▸ **Problem to solve**:
Only the lines below from the one containing "# 【新設】（時価評価法人 $\\oslash$" to the one containing "２－52法人が法第64 条の９第12 項《通算承認》に規定する完全支配関係を有することとな" should be repeated, both included and unchanged.

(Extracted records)
- - -

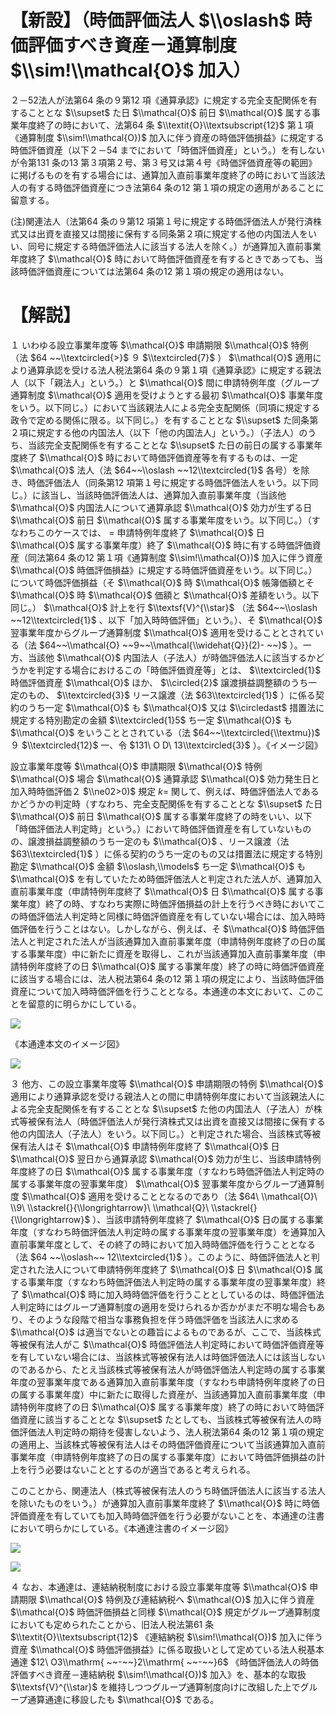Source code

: # 【新設】（時価評価法人 $\\oslash$ 時価評価すべき資産－通算制度 $\\sim!\\mathcal{O}$ 加入）

２－52法人が法第64 条の９第12 項《通算承認》に規定する完全支配関係を有することとな $\\supset$ た日 $\\mathcal{O}$ 前日 $\\mathcal{O}$ 属する事業年度終了の時において、法第64 条 $\\textit{O}\\textsubscript{12}$ 第１項《通算制度 $\\sim!\\mathcal{O})$ 加入に伴う資産の時価評価損益》に規定する時価評価資産（以下２－54 までにおいて「時価評価資産」という。）を有しないが令第131 条の13 第３項第２号、第３号又は第４号《時価評価資産等の範囲》に掲げるものを有する場合には、通算加入直前事業年度終了の時において当該法人の有する時価評価資産につき法第64 条の12 第１項の規定の適用があることに留意する。

(注)関連法人（法第64 条の９第12 項第１号に規定する時価評価法人が発行済株式又は出資を直接又は間接に保有する同条第２項に規定する他の内国法人をいい、同号に規定する時価評価法人に該当する法人を除く。）が通算加入直前事業年度終了 $\\mathcal{O}$ 時において時価評価資産を有するときであっても、当該時価評価資産については法第64 条の12 第１項の規定の適用はない。

# 【解説】

１ いわゆる設立事業年度等 $\\mathcal{O}$ 申請期限 $\\mathcal{O}$ 特例（法 $64 ~~\\textcircled{>}$ ９ $\\textcircled{7}$ ） $\\mathcal{O}$ 適用により通算承認を受ける法人税法第64 条の９第１項《通算承認》に規定する親法人（以下「親法人」という。）と $\\mathcal{O}$ 間に申請特例年度（グループ通算制度 $\\mathcal{O}$ 適用を受けようとする最初 $\\mathcal{O}$ 事業年度をいう。以下同じ。）において当該親法人による完全支配関係（同項に規定する政令で定める関係に限る。以下同じ。）を有することとな $\\supset$ た同条第２項に規定する他の内国法人（以下「他の内国法人」という。）（子法人）のうち、当該完全支配関係を有することとな $\\supset$ た日の前日の属する事業年度終了 $\\mathcal{O}$ 時において時価評価資産等を有するものは、一定 $\\mathcal{O}$ 法人（法 $64~~\\oslash ~~12\\textcircled{1}$ 各号）を除き、時価評価法人（同条第12 項第１号に規定する時価評価法人をいう。以下同じ。）に該当し、当該時価評価法人は、通算加入直前事業年度（当該他 $\\mathcal{O}$ 内国法人について通算承認 $\\mathcal{O}$ 効力が生ずる日 $\\mathcal{O}$ 前日 $\\mathcal{O}$ 属する事業年度をいう。以下同じ。）（すなわちこのケースでは、 $=$ 申請特例年度終了 $\\mathcal{O}$ 日 $\\mathcal{O}$ 属する事業年度）終了 $\\mathcal{O}$ 時に有する時価評価資産（同法第64 条の12 第１項《通算制度 $\\sim!\\mathcal{O})$ 加入に伴う資産 $\\mathcal{O}$ 時価評価損益》に規定する時価評価資産をいう。以下同じ。）について時価評価損益（そ $\\mathcal{O}$ 時 $\\mathcal{O}$ 帳簿価額とそ $\\mathcal{O}$ 時 $\\mathcal{O}$ 価額と $\\mathcal{O}$ 差額をいう。以下同じ。） $\\mathcal{O}$ 計上を行 $\\textsf{V}^{\\star}$ （法 $64~~\\oslash ~~12\\textcircled{1}$ 、以下「加入時時価評価」という。）、そ $\\mathcal{O}$ 翌事業年度からグループ通算制度 $\\mathcal{O}$ 適用を受けることとされている（法 $64~~\\mathcal{O} ~~9~~\\mathcal{\\widehat{Q}}(2)- ~~)$ ）。一方、当該他 $\\mathcal{O}$ 内国法人（子法人）が時価評価法人に該当するかどうかを判定する場合におけるこの「時価評価資産等」とは、 $\\textcircled{1}$ 時価評価資産 $\\mathcal{O}$ ほか、 $\\circled{2}$ 譲渡損益調整額のうち一定のもの、 $\\textcircled{3}$ リース譲渡（法 $63\\textcircled{1}$ ）に係る契約のうち一定 $\\mathcal{O}$ も $\\mathcal{O}$ 又は $\\circledast$ 措置法に規定する特別勘定の金額 $\\textcircled{1}5$ ち一定 $\\mathcal{O}$ も $\\mathcal{O}$ をいうこととされている（法 $64~~\\textcircled{\\textmu})$ ９ $\\textcircled{12}$ 一、令 $131\ O D\ 13\\textcircled{3}$ ）。《イメージ図》

設立事業年度等 $\\mathcal{O}$ 申請期限 $\\mathcal{O}$ 特例 $\\mathcal{O}$ 場合 $\\mathcal{O}$ 通算承認 $\\mathcal{O}$ 効力発生日と加入時時価評価２ $\\ne02>0)$ 規定 $k=$ 関して、例えば、時価評価法人であるかどうかの判定時（すなわち、完全支配関係を有することとな $\\supset$ た日 $\\mathcal{O}$ 前日 $\\mathcal{O}$ 属する事業年度終了の時をいい、以下「時価評価法人判定時」という。）において時価評価資産を有していないものの、譲渡損益調整額のうち一定のも $\\mathcal{O}$ 、リース譲渡（法 $63\\textcircled{1}$ ）に係る契約のうち一定のもの又は措置法に規定する特別勘定 $\\mathcal{O}$ 金額 $\\oslash,\\models$ ち一定 $\\mathcal{O}$ も $\\mathcal{O}$ を有していたため時価評価法人と判定された法人が、通算加入直前事業年度（申請特例年度終了 $\\mathcal{O}$ 日 $\\mathcal{O}$ 属する事業年度）終了の時、すなわち実際に時価評価損益の計上を行うべき時においてこの時価評価法人判定時と同様に時価評価資産を有していない場合には、加入時時価評価を行うことはない。しかしながら、例えば、そ $\\mathcal{O}$ 時価評価法人と判定された法人が当該通算加入直前事業年度（申請特例年度終了の日の属する事業年度）中に新たに資産を取得し、これが当該通算加入直前事業年度（申請特例年度終了の日 $\\mathcal{O}$ 属する事業年度）終了の時に時価評価資産に該当する場合には、法人税法第64 条の12 第１項の規定により、当該時価評価資産について加入時時価評価を行うこととなる。本通達の本文において、このことを留意的に明らかにしている。

![](https://www.nta.go.jp/tmp/9344aa60-ab47-435c-b003-14d0739e7deb/images/923bacf52d52ea88734cbff9bcccc00936ee07e69ef1e28f7f3d4177276cf831.jpg)

《本通達本文のイメージ図》

![](https://www.nta.go.jp/tmp/9344aa60-ab47-435c-b003-14d0739e7deb/images/65871b0ab20d121988ec0856140ecada5cc59fdbd6d5db1baa9dd8a669503747.jpg)

３ 他方、この設立事業年度等 $\\mathcal{O}$ 申請期限の特例 $\\mathcal{O}$ 適用により通算承認を受ける親法人との間に申請特例年度において当該親法人による完全支配関係を有することとな $\\supset$ た他の内国法人（子法人）が株式等被保有法人（時価評価法人が発行済株式又は出資を直接又は間接に保有する他の内国法人（子法人）をいう。以下同じ。）と判定された場合、当該株式等被保有法人はそ $\\mathcal{O}$ 申請特例年度終了 $\\mathcal{O}$ 日 $\\mathcal{O}$ 翌日から通算承認 $\\mathcal{O}$ 効力が生じ、当該申請特例年度終了の日 $\\mathcal{O}$ 属する事業年度（すなわち時価評価法人判定時の属する事業年度の翌事業年度） $\\mathcal{O}$ 翌事業年度からグループ通算制度 $\\mathcal{O}$ 適用を受けることとなるのであり（法 $64\ \\mathcal{O}\ \\9\ \\stackrel{}{\\longrightarrow}\ \\mathcal{Q}\ \\stackrel{}{\\longrightarrow}$ ）、当該申請特例年度終了 $\\mathcal{O}$ 日の属する事業年度（すなわち時価評価法人判定時の属する事業年度の翌事業年度）を通算加入直前事業年度として、その終了の時において加入時時価評価を行うこととなる（法 $64 ~~\\oslash~~ 12\\textcircled{1}$ ）。このように、時価評価法人と判定された法人について申請特例年度終了 $\\mathcal{O}$ 日 $\\mathcal{O}$ 属する事業年度（すなわち時価評価法人判定時の属する事業年度の翌事業年度）終了 $\\mathcal{O}$ 時に加入時時価評価を行うこととしているのは、時価評価法人判定時にはグループ通算制度の適用を受けられるか否かがまだ不明な場合もあり、そのような段階で相当な事務負担を伴う時価評価を当該法人に求める $\\mathcal{O}$ は適当でないとの趣旨によるものであるが、ここで、当該株式等被保有法人がこ $\\mathcal{O}$ 時価評価法人判定時において時価評価資産等を有していない場合には、当該株式等被保有法人は時価評価法人には該当しないのであるから、たとえ当該株式等被保有法人が時価評価法人判定時の属する事業年度の翌事業年度である通算加入直前事業年度（すなわち申請特例年度終了の日の属する事業年度）中に新たに取得した資産が、当該通算加入直前事業年度（申請特例年度終了の日 $\\mathcal{O}$ 属する事業年度）終了の時において時価評価資産に該当することとな $\\supset$ たとしても、当該株式等被保有法人の時価評価法人判定時の期待を侵害しないよう、法人税法第64 条の12 第１項の規定の適用上、当該株式等被保有法人はその時価評価資産について当該通算加入直前事業年度（申請特例年度終了の日の属する事業年度）において時価評価損益の計上を行う必要はないこととするのが適当であると考えられる。

このことから、関連法人（株式等被保有法人のうち時価評価法人に該当する法人を除いたものをいう。）が通算加入直前事業年度終了 $\\mathcal{O}$ 時に時価評価資産を有していても加入時時価評価を行う必要がないことを、本通達の注書において明らかにしている。《本通達注書のイメージ図》

![](https://www.nta.go.jp/tmp/9344aa60-ab47-435c-b003-14d0739e7deb/images/14dff2c9ccd0f9a0a20a3956c03e88f1981b062233fb90d97b772a9eb308a803.jpg)

![](https://www.nta.go.jp/tmp/9344aa60-ab47-435c-b003-14d0739e7deb/images/56a6942a38e82c40863ed4f6b58c02e61b8ce99212120dab424b70a8a1ef557a.jpg)

４ なお、本通達は、連結納税制度における設立事業年度等 $\\mathcal{O}$ 申請期限 $\\mathcal{O}$ 特例及び連結納税へ $\\mathcal{O}$ 加入に伴う資産 $\\mathcal{O}$ 時価評価損益と同様 $\\mathcal{O}$ 規定がグループ通算制度においても定められたことから、旧法人税法第61 条 $\\textit{O}\\textsubscript{12}$ 《連結納税 $\\sim!\\mathcal{O})$ 加入に伴う資産 $\\mathcal{O}$ 時価評価損益》に係る取扱いとして定めている法人税基本通達 $12\ O3\\mathrm{ ~~-~~}2\\mathrm{ ~~-~~}6$ 《時価評価法人の時価評価すべき資産－連結納税 $\\sim!\\mathcal{O})$ 加入》を、基本的な取扱 $\\textsf{V}^{\\star}$ を維持しつつグループ通算制度向けに改組した上でグループ通算通達に移設したも $\\mathcal{O}$ である。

- - -

▸ **Exercise answer**:
: # 【新設】（時価評価法人 $\\oslash$ 時価評価すべき資産－通算制度 $\\sim!\\mathcal{O}$ 加入）

２－52法人が法第64 条の９第12 項《通算承認》に規定する完全支配関係を有することとな $\\supset$ た日 $\\mathcal{O}$ 前日 $\\mathcal{O}$ 属する事業年度終了の時において、法第64 条 $\\textit{O}\\textsubscript{12}$ 第１項《通算制度 $\\sim!\\mathcal{O})$ 加入に伴う資産の時価評価損益》に規定する時価評価資産（以下２－54 までにおいて「時価評価資産」という。）を有しないが令第131 条の13 第３項第２号、第３号又は第４号《時価評価資産等の範囲》に掲げるものを有する場合には、通算加入直前事業年度終了の時において当該法人の有する時価評価資産につき法第64 条の12 第１項の規定の適用があることに留意する。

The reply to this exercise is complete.